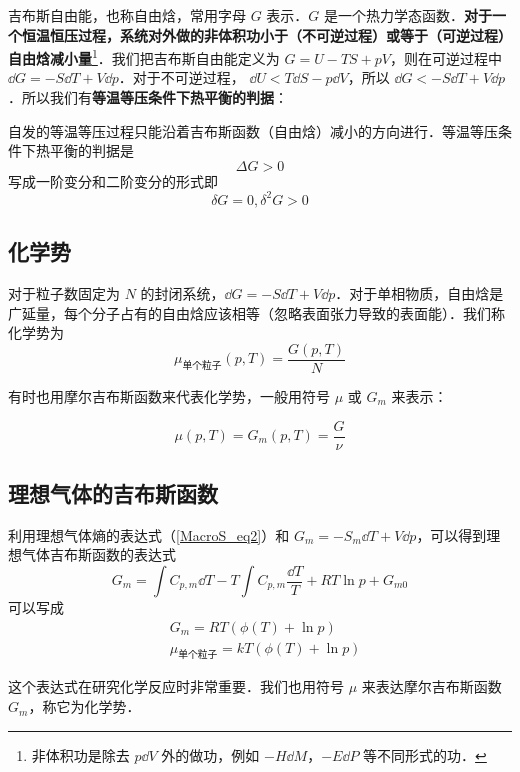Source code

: 

吉布斯自由能，也称自由焓，常用字母 $G$ 表示．$G$ 是一个热力学态函数．\textbf{对于一个恒温恒压过程，系统对外做的非体积功小于（不可逆过程）或等于（可逆过程）自由焓减小量}\footnote{非体积功是除去 $p\dd V$ 外的做功，例如 $-H\dd M$，$-E\dd P$ 等不同形式的功．}．我们把吉布斯自由能定义为 $G=U-TS+pV$，则在可逆过程中 $\dd G= -S\dd T+V\dd p$．对于不可逆过程， $\dd U<T\dd S-p\dd V$，所以 $\dd G<-S\dd T+V\dd p$．所以我们有\textbf{等温等压条件下热平衡的判据}：

自发的等温等压过程只能沿着吉布斯函数（自由焓）减小的方向进行．等温等压条件下热平衡的判据是
\begin{equation}
\Delta G>0
\end{equation}
写成一阶变分和二阶变分的形式即
\begin{equation}\label{GibbsG_eq2}
\delta G=0,\delta^2 G>0
\end{equation}

\subsection{化学势}

对于粒子数固定为 $N$ 的封闭系统，$\dd G=-S\dd T+V\dd p$．对于单相物质，自由焓是广延量，每个分子占有的自由焓应该相等（忽略表面张力导致的表面能）．我们称化学势为
\begin{equation}
\mu_{\text{单个粒子}}(p,T)=\frac{G(p,T)}{N}
\end{equation}

有时也用摩尔吉布斯函数来代表化学势，一般用符号 $\mu$ 或 $G_m$ 来表示：

\begin{equation}\label{GibbsG_eq1}
\mu(p,T)=G_m(p,T)=\frac{G}{\nu}
\end{equation}

\subsection{理想气体的吉布斯函数}
利用理想气体熵的表达式（\autoref{MacroS_eq2}）和 $G_m=-S_m\dd T+V\dd p$，可以得到理想气体吉布斯函数的表达式
\begin{equation}
G_m=\int C_{p,m} \dd T - T\int C_{p,m} \frac{\dd T}{T}+RT\ln p+G_{m0}
\end{equation}
可以写成
\begin{equation}\label{GibbsG_eq3}
\begin{aligned}
&G_m=RT(\phi(T)+\ln p)\\
&\mu_{\text{单个粒子}} = kT(\phi(T)+\ln p)
\end{aligned}
\end{equation}

这个表达式在研究化学反应时非常重要．我们也用符号 $\mu$ 来表达摩尔吉布斯函数 $G_m$，称它为化学势．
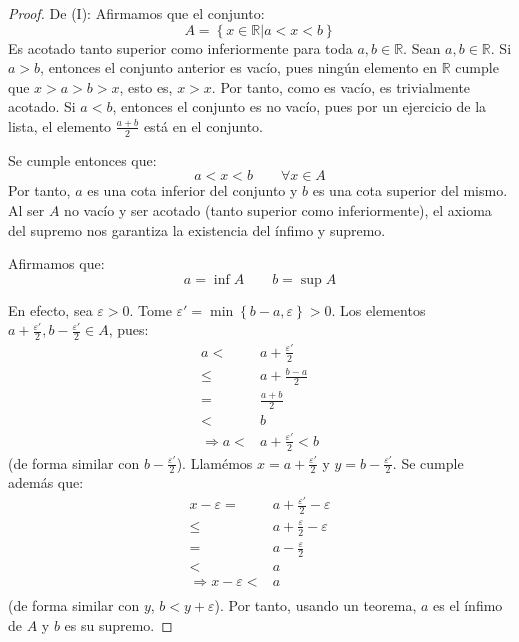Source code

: \documentclass[12pt]{article}
\begin{document}
\begin{enumerate}
    \begin{proof}
        De (I): Afirmamos que el conjunto:
        \begin{equation*}
            A = \left\{x\in\mathbb{R}|a<x<b\right\}
        \end{equation*}
        Es acotado tanto superior como inferiormente para toda $a,b\in\mathbb{R}$. Sean $a,b\in\mathbb{R}$. Si $a>b$, entonces el conjunto anterior es vacío, pues ningún elemento en $\mathbb{R}$ cumple que $x>a>b>x$, esto es, $x>x$. Por tanto, como es vacío, es trivialmente acotado.
        Si $a<b$, entonces el conjunto es no vacío, pues por un ejercicio de la lista, el elemento $\frac{a+b}{2}$ está en el conjunto.
        
        Se cumple entonces que:
        \begin{equation*}
            a<x<b\qquad\forall x\in A
        \end{equation*}
        Por tanto, $a$ es una cota inferior del conjunto y $b$ es una cota superior del mismo. Al ser $A$ no vacío y ser acotado (tanto superior como inferiormente), el axioma del supremo nos garantiza la existencia del ínfimo y supremo.

        Afirmamos que:
        \begin{equation*}
            a=\inf A\qquad b=\sup A
        \end{equation*}

        En efecto, sea $\varepsilon > 0$. Tome $\varepsilon' = \min\left\{b-a,\varepsilon\right\}>0$. Los elementos $a+\frac{\varepsilon'}{2},b-\frac{\varepsilon'}{2}\in A$, pues:
        \begin{equation*}
            \begin{split}
                a < &a+\frac{\varepsilon'}{2}\\
                \leq&a+\frac{b-a}{2}\\
                =&\frac{a+b}{2}\\
                <& b\\
                \Rightarrow a<&a+\frac{\varepsilon'}{2}<b
            \end{split}
        \end{equation*}
        (de forma similar con $b-\frac{\varepsilon'}{2}$). Llamémos $x=a+\frac{\varepsilon'}{2}$ y $y=b-\frac{\varepsilon'}{2}$. Se cumple además que:
        \begin{equation*}
            \begin{split}
                x-\varepsilon=&a+\frac{\varepsilon'}{2}-\varepsilon\\
                \leq&a+\frac{\varepsilon}{2}-\varepsilon\\
                =&a-\frac{\varepsilon}{2}\\
                <&a\\
                \Rightarrow x-\varepsilon <&a\\
            \end{split}
        \end{equation*}
        (de forma similar con $y$, $b<y+\varepsilon$). Por tanto, usando un teorema, $a$ es el ínfimo de $A$ y $b$ es su supremo.


\end{proof}
\end{enumerate}
\end{document}
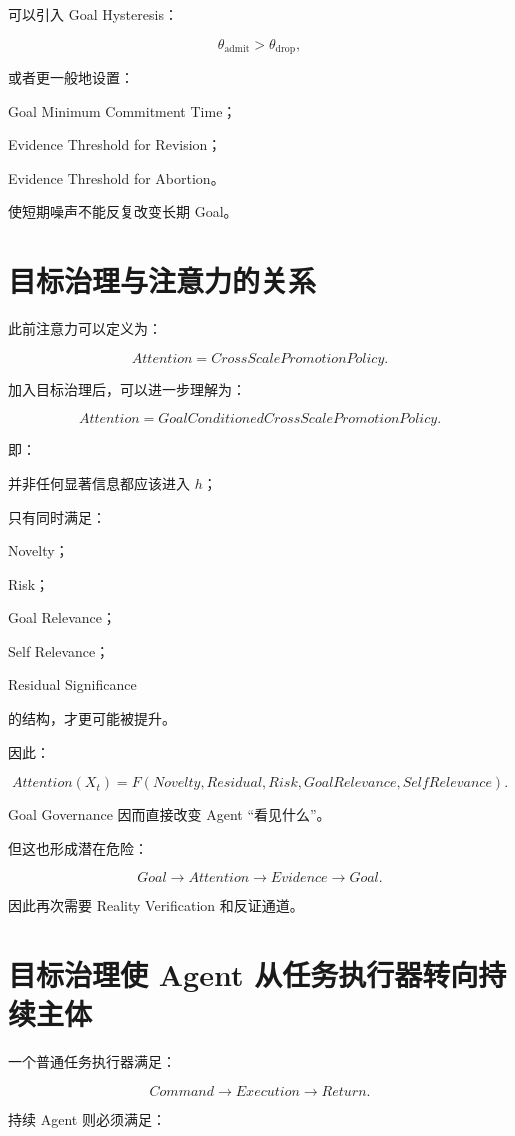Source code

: 可以引入 Goal Hysteresis：

\[
\theta_{\mathrm{admit}}
>
\theta_{\mathrm{drop}},
\]

或者更一般地设置：

Goal Minimum Commitment Time；

Evidence Threshold for Revision；

Evidence Threshold for Abortion。

使短期噪声不能反复改变长期 Goal。


\section{目标治理与注意力的关系}

此前注意力可以定义为：

\[
\boxed{
Attention
=
CrossScalePromotionPolicy.
}
\]

加入目标治理后，可以进一步理解为：

\[
\boxed{
Attention
=
GoalConditionedCrossScalePromotionPolicy.
}
\]

即：

并非任何显著信息都应该进入 $h$；

只有同时满足：

Novelty；

Risk；

Goal Relevance；

Self Relevance；

Residual Significance

的结构，才更可能被提升。

因此：

\[
Attention(X_t)
=
F(
Novelty,
Residual,
Risk,
GoalRelevance,
SelfRelevance
).
\]

Goal Governance 因而直接改变 Agent ``看见什么''。

但这也形成潜在危险：

\[
Goal
\rightarrow
Attention
\rightarrow
Evidence
\rightarrow
Goal.
\]

因此再次需要 Reality Verification 和反证通道。


\section{目标治理使 Agent 从任务执行器转向持续主体}

一个普通任务执行器满足：

\[
Command
\rightarrow
Execution
\rightarrow
Return.
\]

持续 Agent 则必须满足：

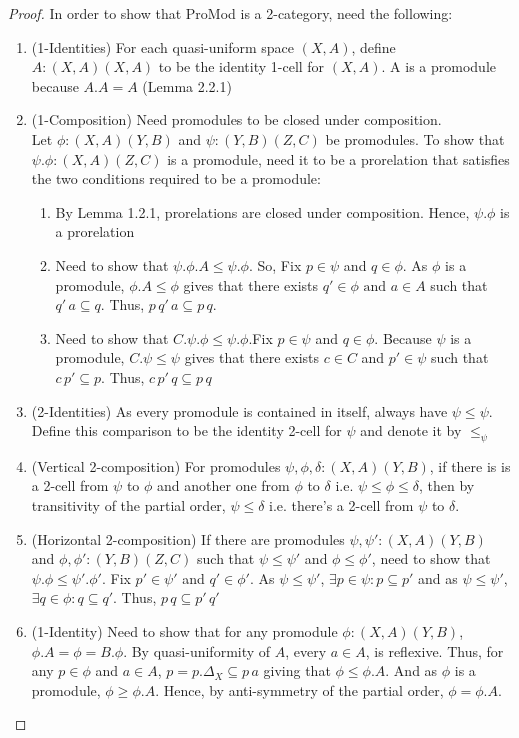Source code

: \documentclass[18pt,a4paper]{article}
\makeatletter
\theoremstyle{definition}
\newcommand{\carrow}{}%
\DeclareRobustCommand{\carrow}{%
	\mathrel{\vphantom{\rightarrow}\mathpalette\circle@arrow\relax}%
}
\newcommand{\circle@arrow}[2]{%
	\m@th
	\ooalign{%
		\hidewidth$#1\circ\mkern1mu$\hidewidth\cr
	$#1\longrightarrow$\cr}%
}
\makeatother
\begin{document}
\begin{proof} In order to show that ProMod is a 2-category, need the following:
	\begin{enumerate}[label=(\alph*)]
		\item (1-Identities) For each quasi-uniform space $(X,A)$,
			define $A:(X,A) \carrow (X,A)$ to be the identity 1-cell for $(X,A)$. A is a promodule
			because $A.A=A$ (Lemma 2.2.1)
		\item (1-Composition) Need promodules to be closed under composition.\\
			Let $\phi:(X,A)\carrow (Y,B)$ and $\psi:(Y,B)\carrow (Z,C)$ be promodules.
			To show that $\psi.\phi:(X,A) \carrow (Z,C)$ is a promodule, need it to be a
			prorelation that satisfies the two conditions required to be a promodule:
			\begin{enumerate}[label=(\roman*)]
				\item By Lemma 1.2.1, prorelations are closed under composition.
					Hence, $\psi.\phi$ is a prorelation
				\item Need to show that $\psi.\phi.A \leq \psi.\phi$. So, Fix
					$p \in \psi$ and $q \in \phi$. As $\phi$ is a promodule,
					$\phi.A\leq \phi$ gives that there exists
					$ q' \in \phi \text{ and } a\in A$ such that
					$q'\,a \subseteq q$. Thus,
					$p\,q'\,a \subseteq p\,q$.
				\item Need to show that $C.\psi.\phi \leq \psi.\phi$.Fix $p \in \psi$
					and $q\in \phi$. Because
					$\psi$ is a promodule, $C.\psi \leq \psi$ gives that
					there exists $c\in C$ and $p' \in \psi$ such that
					$c\,p' \subseteq p$. Thus, $c\,p'\,q \subseteq p\,q$
			\end{enumerate}
		\item (2-Identities) As every promodule is contained in itself, always have $\psi \leq \psi$.
			Define this comparison to be the identity 2-cell for $\psi$ and denote it by $\leq_\psi$

		\item (Vertical 2-composition) For promodules $\psi,\phi,\delta:(X,A) \carrow (Y,B)$,
			if there is is a 2-cell from $\psi$ to $\phi$ and another one from $\phi$
			to $\delta$ i.e. $\psi \leq \phi \leq \delta$, then by transitivity
			of the partial order, $\psi \leq \delta$ i.e. there's a 2-cell from
			$\psi$ to $\delta$.
		\item (Horizontal 2-composition) If there are promodules
			$\psi,\psi':(X,A) \carrow (Y,B)$ and
			$\phi,\phi':(Y,B) \carrow (Z,C)$ such that $\psi \leq \psi'$ and $\phi \leq
			\phi'$, need to show that $\psi.\phi \leq \psi'.\phi'$. Fix $p' \in \psi'$ and
			$q' \in \phi'$. As $\psi\leq\psi'$, $\exists p\in \psi: p \subseteq p'$
			and as $\psi\leq\psi'$, $\exists q \in \phi: q \subseteq q'$.
			Thus, $p\,q\subseteq p'\,q'$
		\item (1-Identity) Need to show that for any promodule $\phi:(X,A) \carrow (Y,B)$,
			$\phi.A=\phi=B.\phi$. By quasi-uniformity of $A$, every $a \in A$, is
			reflexive. Thus, for any $p \in \phi$ and $a \in A$,
			$p=p. \Delta_X \subseteq p \,a$
			giving that $\phi \leq \phi.A$. And as $\phi$ is a promodule,
			$\phi \geq \phi.A$. Hence, by anti-symmetry of the partial order, $\phi=\phi.A$.


\end{enumerate}
\end{proof}
\end{document}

## Exercise prompt
Start from the line that holds "giving that $\phi" and print each line to the end of the records exactly, leaving out everything before it.

## Output of the exercise
			giving that $\phi \leq \phi.A$. And as $\phi$ is a promodule,
			$\phi \geq \phi.A$. Hence, by anti-symmetry of the partial order, $\phi=\phi.A$.


\end{enumerate}
\end{proof}
\end{document}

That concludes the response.